Filter Polluted Air with Plants

Reducing stress and becoming more productive can be easy

We live in a toxic world, being exposed to 85,000 untested chemicals in our daily lives. With very little control over what happens when you leave your home, at least you can do something in your living space. The solution can be easy and won’t involve expensive or ugly air purification systems. All you need are some air purifying and air filtering plants that will do the work for you.

Considering we spend 90% of our time indoors, it really is worth coming up with strategies to create clean and healthy environments for ourselves and our loved ones. Plus these houseplants will help you become more productive because you’ll be breathing better quality oxygen while you sleep, (which is when our cells are regenerating).

A lot of the plants you will already recognize if not by name then by their shape. You might have one or two of them already. There are many lists out there on this topic, so I want to focus on just a few that are easy to take care of, are low maintenance and require little direct light.

We want you to feel empowered to make these changes so that you can see the results for yourself.

Spider Plant

A common houseplant, found in offices and on desks the world over. As mentioned above, we highly suggest this plant because it is so easy to take of, it doesn’t mind low light environments and grows slowly. You won’t have to worry about it taking over your bedroom.

In as little as 24 hours, they will have reduced the CO2 levels as well as the carbon monoxide that might have accumulated in your kitchen.

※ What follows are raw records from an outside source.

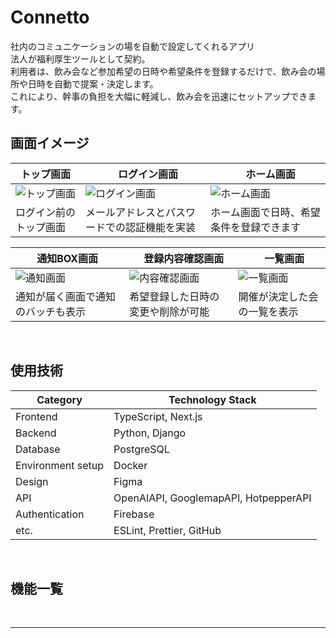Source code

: # Connetto
社内のコミュニケーションの場を自動で設定してくれるアプリ<br>
法人が福利厚生ツールとして契約。<br>
利用者は、飲み会など参加希望の日時や希望条件を登録するだけで、飲み会の場所や日時を自動で提案・決定します。<br>
これにより、幹事の負担を大幅に軽減し、飲み会を迅速にセットアップできます。

## 画面イメージ
| トップ画面 |　ログイン画面 |　ホーム画面 |
| ---- | ---- | ---- |
| ![トップ画面]()| ![ログイン画面]() | ![ホーム画面]() |
| ログイン前のトップ画面 | メールアドレスとパスワードでの認証機能を実装 | ホーム画面で日時、希望条件を登録できます |

| 通知BOX画面 |　登録内容確認画面 |　一覧画面 |
| ---- | ---- | ---- |
| ![通知画面]()| ![内容確認画面]() | ![一覧画面]() |
| 通知が届く画面で通知のバッチも表示 | 希望登録した日時の変更や削除が可能 | 開催が決定した会の一覧を表示 |


<br />

## 使用技術
| Category          | Technology Stack                                     |
| ----------------- | --------------------------------------------------   |
| Frontend          | TypeScript, Next.js                                  |
| Backend           | Python, Django                                       |
| Database          | PostgreSQL                                           |
| Environment setup | Docker                                               |
| Design            | Figma                                                |
| API               | OpenAIAPI, GooglemapAPI, HotpepperAPI                |
| Authentication    | Firebase                                             |
| etc.              | ESLint, Prettier, GitHub                             |

<br />

## 機能一覧

<br />

---
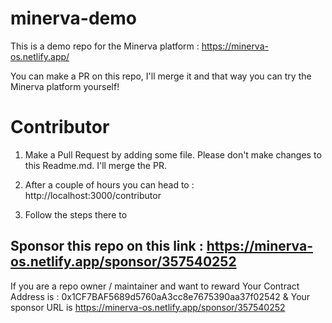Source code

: # minerva-demo
This is a demo repo for the Minerva platform : https://minerva-os.netlify.app/

You can make a PR on this repo, I'll merge it and that way you can try the Minerva platform yourself!

# Contributor

1. Make a Pull Request by adding some file. Please don't make changes to this Readme.md. I'll merge the PR.

2. After a couple of hours you can head to : http://localhost:3000/contributor

3. Follow the steps there to 

## Sponsor this repo on this link : https://minerva-os.netlify.app/sponsor/357540252


If you are a repo owner / maintainer and want to reward
Your Contract Address is : 0x1CF7BAF5689d5760aA3cc8e7675390aa37f02542 & Your sponsor URL is https://minerva-os.netlify.app/sponsor/357540252
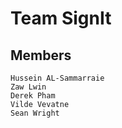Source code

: # Team SignIt



## Members

	Hussein AL-Sammarraie
	Zaw Lwin
	Derek Pham
	Vilde Vevatne
	Sean Wright 

	
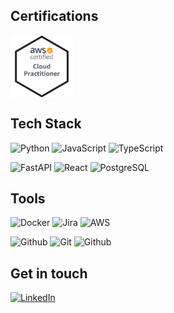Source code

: ## Certifications
<a href="https://www.credly.com/badges/ee9166c9-7fbc-4fab-be8c-5343c04beedf/public_url" target="blank"><img align="center" src="AWS-CloudPractitioner-2020.png" alt="aws-clf" height="100" /></a>


## Tech Stack

![Python](https://img.shields.io/badge/-Python-000?style=for-the-badge&logo=python) 
![JavaScript](https://img.shields.io/badge/JavaScript-F7DF1E?style=for-the-badge&logo=javascript&logoColor=black) 
![TypeScript](https://img.shields.io/badge/TypeScript-007ACC?style=for-the-badge&logo=typescript&logoColor=white) 

![FastAPI](https://img.shields.io/badge/-FastAPI-009485?style=for-the-badge&logo=fastapi&logoColor=white) 
![React](https://img.shields.io/badge/-React-fff?style=for-the-badge&logo=react) 
![PostgreSQL](https://img.shields.io/badge/-PostgreSQL-000?style=for-the-badge&logo=PostgreSQL&logoColor=4479A1)

## Tools
![Docker](https://img.shields.io/badge/docker%20-%230db7ed.svg?&style=for-the-badge&logo=docker&logoColor=white) 
![Jira](https://img.shields.io/badge/-Jira-000?&style=for-the-badge&logo=Jira-Software&logoColor=0052CC)
![AWS](https://img.shields.io/badge/-AWS-F90?&style=for-the-badge&logo=Amazon-AWS&logoColor=white)

![Github](https://img.shields.io/badge/github%20-%23121011.svg?&style=for-the-badge&logo=github&logoColor=white)
![Git](https://img.shields.io/badge/git%20-%23F05033.svg?&style=for-the-badge&logo=git&logoColor=white)
![Github](https://img.shields.io/badge/-Linux-fff?&style=for-the-badge&logo=linux&logoColor=black)

## Get in touch
[![LinkedIn](https://img.shields.io/badge/LinkedIn-0077B5?style=for-the-badge&logo=linkedin&logoColor=white)](https://www.linkedin.com/in/sebastianmarines/)
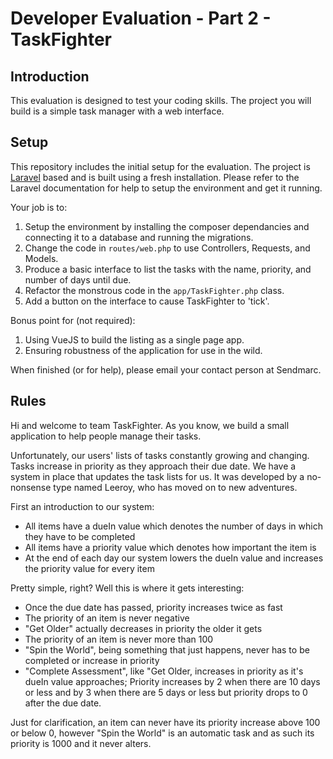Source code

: # Developer Evaluation - Part 2 - TaskFighter

## Introduction

This evaluation is designed to test your coding skills. The project you will build is a simple task manager with a web interface.

## Setup

This repository includes the initial setup for the evaluation. The project is [Laravel](https://laravel.com/) based and is built using a fresh installation. Please refer to the Laravel documentation for help to setup the environment and get it running.

Your job is to:

1. Setup the environment by installing the composer dependancies and connecting it to a database and running the migrations.
2. Change the code in `routes/web.php` to use Controllers, Requests, and Models.
3. Produce a basic interface to list the tasks with the name, priority, and number of days until due. 
4. Refactor the monstrous code in the `app/TaskFighter.php` class.
5. Add a button on the interface to cause TaskFighter to 'tick'.

Bonus point for (not required):

1. Using VueJS to build the listing as a single page app.
2. Ensuring robustness of the application for use in the wild.

When finished (or for help), please email your contact person at Sendmarc.

## Rules

Hi and welcome to team TaskFighter. As you know, we build a small application to help people manage their tasks. 

Unfortunately, our users' lists of tasks constantly growing and changing. Tasks increase in priority as they approach their due date. We have a system in place that updates the task lists for us. It was developed by a no-nonsense type named Leeroy, who has moved on to new adventures.

First an introduction to our system:

- All items have a dueIn value which denotes the number of days in which they have to be completed
- All items have a priority value which denotes how important the item is
- At the end of each day our system lowers the dueIn value and increases the priority value for every item

Pretty simple, right? Well this is where it gets interesting:

- Once the due date has passed, priority increases twice as fast
- The priority of an item is never negative
- "Get Older" actually decreases in priority the older it gets
- The priority of an item is never more than 100
- "Spin the World", being something that just happens, never has to be completed or increase in priority
- "Complete Assessment", like "Get Older, increases in priority as it's dueIn value approaches; Priority increases by 2 when there are 10 days or less and by 3 when there are 5 days or less but priority drops to 0 after the due date.

Just for clarification, an item can never have its priority increase above 100 or below 0, however "Spin the World" is an automatic task and as such its priority is 1000 and it never alters.
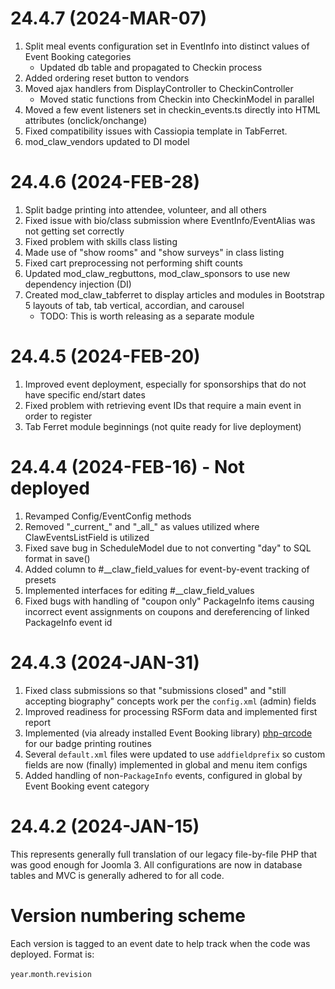 # 24.4.7 (2024-MAR-07)

  1. Split meal events configuration set in EventInfo into distinct values of Event Booking categories
     * Updated db table and propagated to Checkin process
  1. Added ordering reset button to vendors
  1. Moved ajax handlers from DisplayController to CheckinController
     * Moved static functions from Checkin into CheckinModel in parallel
  1. Moved a few event listeners set in checkin_events.ts directly into HTML attributes (onclick/onchange)
  1. Fixed compatibility issues with Cassiopia template in TabFerret.
  1. mod_claw_vendors updated to DI model

# 24.4.6 (2024-FEB-28)

  1. Split badge printing into attendee, volunteer, and all others
  1. Fixed issue with bio/class submission where EventInfo/EventAlias was not getting set correctly
  1. Fixed problem with skills class listing
  1. Made use of "show rooms" and "show surveys" in class listing
  1. Fixed cart preprocessing not performing shift counts
  1. Updated mod_claw_regbuttons, mod_claw_sponsors to use new dependency injection (DI)
  1. Created mod_claw_tabferret to display articles and modules in Bootstrap 5 layouts of tab, tab vertical, accordian, and carousel
     * TODO: This is worth releasing as a separate module

# 24.4.5 (2024-FEB-20)

  1. Improved event deployment, especially for sponsorships that do not have specific end/start dates
  1. Fixed problem with retrieving event IDs that require a main event in order to register
  1. Tab Ferret module beginnings (not quite ready for live deployment)

# 24.4.4 (2024-FEB-16) - Not deployed

  1. Revamped Config/EventConfig methods
  1. Removed "\_current_" and "\_all_" as values utilized where ClawEventsListField is utilized
  1. Fixed save bug in ScheduleModel due to not converting "day" to SQL format in save()
  1. Added column to #__claw_field_values for event-by-event tracking of presets
  1. Implemented interfaces for editing #__claw_field_values
  1. Fixed bugs with handling of "coupon only" PackageInfo items causing incorrect event assignments on coupons and dereferencing of linked PackageInfo event id

# 24.4.3 (2024-JAN-31)

  1. Fixed class submissions so that "submissions closed" and "still accepting biography" concepts work per the `config.xml` (admin) fields
  1. Improved readiness for processing RSForm data and implemented first report
  1. Implemented (via already installed Event Booking library) [php-qrcode](https://github.com/chillerlan/php-qrcode) for our badge printing routines
  1. Several `default.xml` files were updated to use `addfieldprefix` so custom fields are now (finally) implemented in global and menu item configs
  1. Added handling of non-`PackageInfo` events, configured in global by Event Booking event category

# 24.4.2 (2024-JAN-15)

This represents generally full translation of our legacy file-by-file PHP that was good enough for Joomla 3. All configurations are now in database tables and MVC is generally adhered to for all code.

# Version numbering scheme

Each version is tagged to an event date to help track when the code was deployed. Format is:

`year`.`month`.`revision`
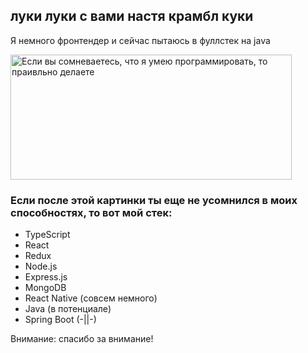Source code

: ## луки луки с вами настя крамбл куки

Я немного фронтендер и сейчас пытаюсь в фуллстек на java

<img src="https://i.pinimg.com/736x/70/5f/7e/705f7ee66511a80e194d5de9c9ccc820.jpg" alt="Если вы сомневаетесь, что я умею программировать, то праивльно делаете" width="450" height="200" align="center">

### Если после этой картинки ты еще не усомнился в моих способностях, то вот мой стек:
- TypeScript
- React
- Redux
- Node.js
- Express.js
- MongoDB
- React Native (совсем немного)
- Java (в потенциале)
- Spring Boot (-||-)

Внимание: спасибо за внимание!
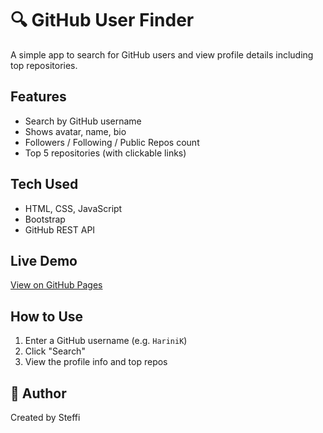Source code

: # 🔍 GitHub User Finder

A simple app to search for GitHub users and view profile details including top repositories.

## Features
- Search by GitHub username
- Shows avatar, name, bio
- Followers / Following / Public Repos count
- Top 5 repositories (with clickable links)

## Tech Used
- HTML, CSS, JavaScript
- Bootstrap 
- GitHub REST API

## Live Demo
[View on GitHub Pages](https://SteffiGraceM.github.io/github-user-finder)

## How to Use
1. Enter a GitHub username (e.g. `HariniK`)
2. Click "Search"
3. View the profile info and top repos

## 🧠 Author
Created by Steffi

These are very popular plants since they create their own little baby spider plants that you can replant and build yourself a colony of air purifiers. With the potential of becoming a very thoughtful gift one day!

As a general rule of thumb, you only need to water your potted plants when the soil is dry up to your first knuckle when sticking a finger inside.

Access to clean air is a necessity for a healthy mind and body which these air purifying plants can provide.

English Ivy

Who would have thought that something as unglamorous as ivy could be this beneficial for us. Several varieties will work equivalently, for instance Devil’s Ivy will do the trick as well. Both are great options to place at the top of a bookcase or in any unused corner as they can really show off their growing pattern when cascading down to the floor.

You can water your ivy plants less frequently and they will survive even in artificial light. They’re even capable of absorbing carcinogens from the environment and will reduce the effects of second hand smoke. This is an excellent option for folks with allergies, however they are toxic for animals if they eat them.

Snake Plant

If you had to pick one plant that does it all, the Snake Plant would be your best investment. It’s a humidifier, it thrives on neglect – adjusting to direct sun or low lit environments and also can stop excess moisture turning into mold. Like succulents, they’re able to absorb CO2 at night which has proven to increase cognitive functioning and productivity.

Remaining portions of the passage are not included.